From Cron Job to Self-Healing Pipeline, using Argo and STAC for EO Data Ingestion.
2026-06-29 , A13

Building analysis-ready Earth observation products starts well before any algorithm runs. Source data need to be accessible, complete, up to date. That sounds obvious, but doing it reliably across multiple satellite missions while backfilling years of historical archives is not an easy task.

This talk is about how we built that foundation. The starting point is a simple Argo CronWorkflow that queries a STAC API and downloads one day of data to S3. Nothing impressive, but Argo already gives you things a cron job doesn't: built-in retries, a web UI showing exactly which step failed, and the full log. Your Python script doesn't change, you're just not the (only) one watching it anymore.

This talk follows what happened when we scaled this up across various satellite products. Each problem we ran into pushed us to add something: fan-out parallelism when sequential backfills were taking days, STAC as a logbook of what had already been ingested and what is missing, and eventually an observability layer when we needed to understand periods of higher error rate.

The combination of autonomous backfill and automated monitoring creates a system that self-corrects at two levels: individual failed items are retried via STAC gap detection, while systemic issues surface in daily reports for human intervention.
All the tools are open source: Argo Workflows, STAC API, Python, Kubernetes, CI pipelines Attendees will leave with a concrete understanding of what Argo Workflows gives you at each stage of complexity, from replacing a cron job to running a system you can trust "unsupervised".


Indicate what is (are) the open source project(s) essential in your talk:

Argo Workflows, STAC, Python, Kubernetes

Give indication of resources (video, web pages, papers, etc.) to read in advance, that will help get up to speed on advanced topics.:

Resources to read in advance:
- https://argo-workflows.readthedocs.io/ - https://stacspec.org/
- https://cloudnativegeo.org/ , background on STAC and cloud-native EO patterns
- Radiant Earth: STAC Tutorial (stacspec.org/tutorials)

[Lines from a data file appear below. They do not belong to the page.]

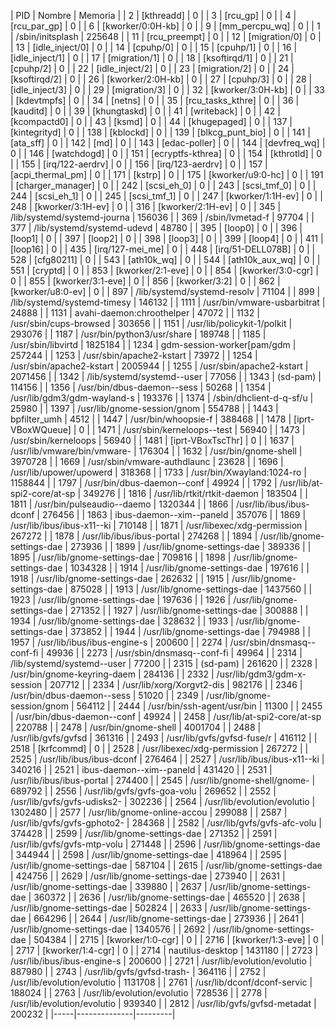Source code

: | PID |    Nombre    | Memoria |
| 2 |   [kthreadd]   |  0 |
| 3 |   [rcu_gp]   |  0 |
| 4 |   [rcu_par_gp]   |  0 |
| 6 |   [kworker/0:0H-kb]   |  0 |
| 9 |   [mm_percpu_wq]   |  0 |
| 1 |   /sbin/initsplash   |  225648 |
| 11 |   [rcu_preempt]   |  0 |
| 12 |   [migration/0]   |  0 |
| 13 |   [idle_inject/0]   |  0 |
| 14 |   [cpuhp/0]   |  0 |
| 15 |   [cpuhp/1]   |  0 |
| 16 |   [idle_inject/1]   |  0 |
| 17 |   [migration/1]   |  0 |
| 18 |   [ksoftirqd/1]   |  0 |
| 21 |   [cpuhp/2]   |  0 |
| 22 |   [idle_inject/2]   |  0 |
| 23 |   [migration/2]   |  0 |
| 24 |   [ksoftirqd/2]   |  0 |
| 26 |   [kworker/2:0H-kb]   |  0 |
| 27 |   [cpuhp/3]   |  0 |
| 28 |   [idle_inject/3]   |  0 |
| 29 |   [migration/3]   |  0 |
| 32 |   [kworker/3:0H-kb]   |  0 |
| 33 |   [kdevtmpfs]   |  0 |
| 34 |   [netns]   |  0 |
| 35 |   [rcu_tasks_kthre]   |  0 |
| 36 |   [kauditd]   |  0 |
| 39 |   [khungtaskd]   |  0 |
| 41 |   [writeback]   |  0 |
| 42 |   [kcompactd0]   |  0 |
| 43 |   [ksmd]   |  0 |
| 44 |   [khugepaged]   |  0 |
| 137 |   [kintegrityd]   |  0 |
| 138 |   [kblockd]   |  0 |
| 139 |   [blkcg_punt_bio]   |  0 |
| 141 |   [ata_sff]   |  0 |
| 142 |   [md]   |  0 |
| 143 |   [edac-poller]   |  0 |
| 144 |   [devfreq_wq]   |  0 |
| 146 |   [watchdogd]   |  0 |
| 151 |   [ecryptfs-kthrea]   |  0 |
| 154 |   [kthrotld]   |  0 |
| 155 |   [irq/122-aerdrv]   |  0 |
| 156 |   [irq/123-aerdrv]   |  0 |
| 157 |   [acpi_thermal_pm]   |  0 |
| 171 |   [kstrp]   |  0 |
| 175 |   [kworker/u9:0-hc]   |  0 |
| 191 |   [charger_manager]   |  0 |
| 242 |   [scsi_eh_0]   |  0 |
| 243 |   [scsi_tmf_0]   |  0 |
| 244 |   [scsi_eh_1]   |  0 |
| 245 |   [scsi_tmf_1]   |  0 |
| 247 |   [kworker/1:1H-ev]   |  0 |
| 248 |   [kworker/3:1H-ev]   |  0 |
| 316 |   [kworker/2:1H-ev]   |  0 |
| 345 |   /lib/systemd/systemd-journa   |  156036 |
| 369 |   /sbin/lvmetad-f   |  97704 |
| 377 |   /lib/systemd/systemd-udevd   |  48780 |
| 395 |   [loop0]   |  0 |
| 396 |   [loop1]   |  0 |
| 397 |   [loop2]   |  0 |
| 398 |   [loop3]   |  0 |
| 399 |   [loop4]   |  0 |
| 411 |   [loop16]   |  0 |
| 435 |   [irq/127-mei_me]   |  0 |
| 448 |   [irq/51-DELL078B]   |  0 |
| 528 |   [cfg80211]   |  0 |
| 543 |   [ath10k_wq]   |  0 |
| 544 |   [ath10k_aux_wq]   |  0 |
| 551 |   [cryptd]   |  0 |
| 853 |   [kworker/2:1-eve]   |  0 |
| 854 |   [kworker/3:0-cgr]   |  0 |
| 855 |   [kworker/3:1-eve]   |  0 |
| 856 |   [kworker/3:2]   |  0 |
| 862 |   [kworker/u8:0-ev]   |  0 |
| 897 |   /lib/systemd/systemd-resolv   |  71104 |
| 899 |   /lib/systemd/systemd-timesy   |  146132 |
| 1111 |   /usr/bin/vmware-usbarbitrat   |  24888 |
| 1131 |   avahi-daemon:chroothelper   |  47072 |
| 1132 |   /usr/sbin/cups-browsed   |  303656 |
| 1151 |   /usr/lib/policykit-1/polkit   |  293076 |
| 1187 |   /usr/bin/python3/usr/share   |  189748 |
| 1185 |   /usr/sbin/libvirtd   |  1825184 |
| 1234 |   gdm-session-worker[pam/gdm   |  257244 |
| 1253 |   /usr/sbin/apache2-kstart   |  73972 |
| 1254 |   /usr/sbin/apache2-kstart   |  2005944 |
| 1255 |   /usr/sbin/apache2-kstart   |  2071456 |
| 1342 |   /lib/systemd/systemd--user   |  77056 |
| 1343 |   (sd-pam)   |  114156 |
| 1356 |   /usr/bin/dbus-daemon--sess   |  50268 |
| 1354 |   /usr/lib/gdm3/gdm-wayland-s   |  193376 |
| 1374 |   /sbin/dhclient-d-q-sf/u   |  25980 |
| 1397 |   /usr/lib/gnome-session/gnom   |  554788 |
| 1443 |   bpfilter_umh   |  4512 |
| 1447 |   /usr/bin/whoopsie-f   |  388468 |
| 1478 |   [iprt-VBoxWQueue]   |  0 |
| 1471 |   /usr/sbin/kerneloops--test   |  56940 |
| 1473 |   /usr/sbin/kerneloops   |  56940 |
| 1481 |   [iprt-VBoxTscThr]   |  0 |
| 1637 |   /usr/lib/vmware/bin/vmware-   |  176304 |
| 1632 |   /usr/bin/gnome-shell   |  3970728 |
| 1669 |   /usr/sbin/vmware-authdlaunc   |  23628 |
| 1696 |   /usr/lib/upower/upowerd   |  318368 |
| 1733 |   /usr/bin/Xwayland:1024-ro   |  1158844 |
| 1797 |   /usr/bin/dbus-daemon--conf   |  49924 |
| 1792 |   /usr/lib/at-spi2-core/at-sp   |  349276 |
| 1816 |   /usr/lib/rtkit/rtkit-daemon   |  183504 |
| 1811 |   /usr/bin/pulseaudio--daemo   |  1320344 |
| 1866 |   /usr/lib/ibus/ibus-dconf   |  276456 |
| 1863 |   ibus-daemon--xim--paneld   |  357076 |
| 1869 |   /usr/lib/ibus/ibus-x11--ki   |  710148 |
| 1871 |   /usr/libexec/xdg-permission   |  267272 |
| 1878 |   /usr/lib/ibus/ibus-portal   |  274268 |
| 1894 |   /usr/lib/gnome-settings-dae   |  273936 |
| 1899 |   /usr/lib/gnome-settings-dae   |  389336 |
| 1895 |   /usr/lib/gnome-settings-dae   |  709816 |
| 1898 |   /usr/lib/gnome-settings-dae   |  1034328 |
| 1914 |   /usr/lib/gnome-settings-dae   |  197616 |
| 1918 |   /usr/lib/gnome-settings-dae   |  262632 |
| 1915 |   /usr/lib/gnome-settings-dae   |  875028 |
| 1913 |   /usr/lib/gnome-settings-dae   |  1437560 |
| 1923 |   /usr/lib/gnome-settings-dae   |  197636 |
| 1926 |   /usr/lib/gnome-settings-dae   |  271352 |
| 1927 |   /usr/lib/gnome-settings-dae   |  300888 |
| 1934 |   /usr/lib/gnome-settings-dae   |  328632 |
| 1933 |   /usr/lib/gnome-settings-dae   |  373852 |
| 1944 |   /usr/lib/gnome-settings-dae   |  794988 |
| 1957 |   /usr/lib/ibus/ibus-engine-s   |  200600 |
| 2274 |   /usr/sbin/dnsmasq--conf-fi   |  49936 |
| 2273 |   /usr/sbin/dnsmasq--conf-fi   |  49964 |
| 2314 |   /lib/systemd/systemd--user   |  77200 |
| 2315 |   (sd-pam)   |  261620 |
| 2328 |   /usr/bin/gnome-keyring-daem   |  284136 |
| 2332 |   /usr/lib/gdm3/gdm-x-session   |  207712 |
| 2334 |   /usr/lib/xorg/Xorgvt2-dis   |  982176 |
| 2346 |   /usr/bin/dbus-daemon--sess   |  51020 |
| 2349 |   /usr/lib/gnome-session/gnom   |  564112 |
| 2444 |   /usr/bin/ssh-agent/usr/bin   |  11300 |
| 2455 |   /usr/bin/dbus-daemon--conf   |  49924 |
| 2458 |   /usr/lib/at-spi2-core/at-sp   |  220788 |
| 2478 |   /usr/bin/gnome-shell   |  4001704 |
| 2488 |   /usr/lib/gvfs/gvfsd   |  361316 |
| 2493 |   /usr/lib/gvfs/gvfsd-fuse/r   |  416112 |
| 2518 |   [krfcommd]   |  0 |
| 2528 |   /usr/libexec/xdg-permission   |  267272 |
| 2525 |   /usr/lib/ibus/ibus-dconf   |  276464 |
| 2527 |   /usr/lib/ibus/ibus-x11--ki   |  340216 |
| 2521 |   ibus-daemon--xim--paneld   |  431420 |
| 2531 |   /usr/lib/ibus/ibus-portal   |  274400 |
| 2545 |   /usr/lib/gnome-shell/gnome-   |  689792 |
| 2556 |   /usr/lib/gvfs/gvfs-goa-volu   |  269652 |
| 2552 |   /usr/lib/gvfs/gvfs-udisks2-   |  302236 |
| 2564 |   /usr/lib/evolution/evolutio   |  1302480 |
| 2577 |   /usr/lib/gnome-online-accou   |  299088 |
| 2587 |   /usr/lib/gvfs/gvfs-gphoto2-   |  284368 |
| 2582 |   /usr/lib/gvfs/gvfs-afc-volu   |  374428 |
| 2599 |   /usr/lib/gnome-settings-dae   |  271352 |
| 2591 |   /usr/lib/gvfs/gvfs-mtp-volu   |  271448 |
| 2596 |   /usr/lib/gnome-settings-dae   |  344944 |
| 2598 |   /usr/lib/gnome-settings-dae   |  418964 |
| 2595 |   /usr/lib/gnome-settings-dae   |  587104 |
| 2615 |   /usr/lib/gnome-settings-dae   |  424756 |
| 2629 |   /usr/lib/gnome-settings-dae   |  273940 |
| 2631 |   /usr/lib/gnome-settings-dae   |  339880 |
| 2637 |   /usr/lib/gnome-settings-dae   |  360372 |
| 2636 |   /usr/lib/gnome-settings-dae   |  465520 |
| 2638 |   /usr/lib/gnome-settings-dae   |  502824 |
| 2633 |   /usr/lib/gnome-settings-dae   |  664296 |
| 2644 |   /usr/lib/gnome-settings-dae   |  273936 |
| 2641 |   /usr/lib/gnome-settings-dae   |  1340576 |
| 2692 |   /usr/lib/gnome-settings-dae   |  504384 |
| 2715 |   [kworker/1:0-cgr]   |  0 |
| 2716 |   [kworker/1:3-eve]   |  0 |
| 2717 |   [kworker/1:4-cgr]   |  0 |
| 2714 |   nautilus-desktop   |  1431180 |
| 2723 |   /usr/lib/ibus/ibus-engine-s   |  200600 |
| 2721 |   /usr/lib/evolution/evolutio   |  887980 |
| 2743 |   /usr/lib/gvfs/gvfsd-trash-   |  364116 |
| 2752 |   /usr/lib/evolution/evolutio   |  1131708 |
| 2761 |   /usr/lib/dconf/dconf-servic   |  188024 |
| 2763 |   /usr/lib/evolution/evolutio   |  728536 |
| 2778 |   /usr/lib/evolution/evolutio   |  939340 |
| 2812 |   /usr/lib/gvfs/gvfsd-metadat   |  200232 |
|-----|--------------|---------|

Assign a number between 1 and 4 indicating the level of technical complexity of your contribution.: 2: some technical/thematic skills required Select at least one general theme that best defines your proposal: Data collection, data sharing, big data, data exploitation platforms, Applications of FOSS4G (disaster management, cartography, environment monitoring etc)) Under which license do you make your contribution available? The conference contribution comprises the abstract, the text contribution for the conference proceedings, the presentation materials as well as the video recording and live transmission of the presentation: CC BY

Loïc is a Cloud Engineer at Development Seed with a blend of scientific data expertise and cloud infrastructure experience. Before moving into software engineering, he spent over a decade as a physical oceanographer, building data-processing systems for large geospatial datasets from ocean robots, research vessels, buoys, and satellites.

At Development Seed, Loïc designs and builds scalable cloud platforms that help organizations process and access Earth observation datasets.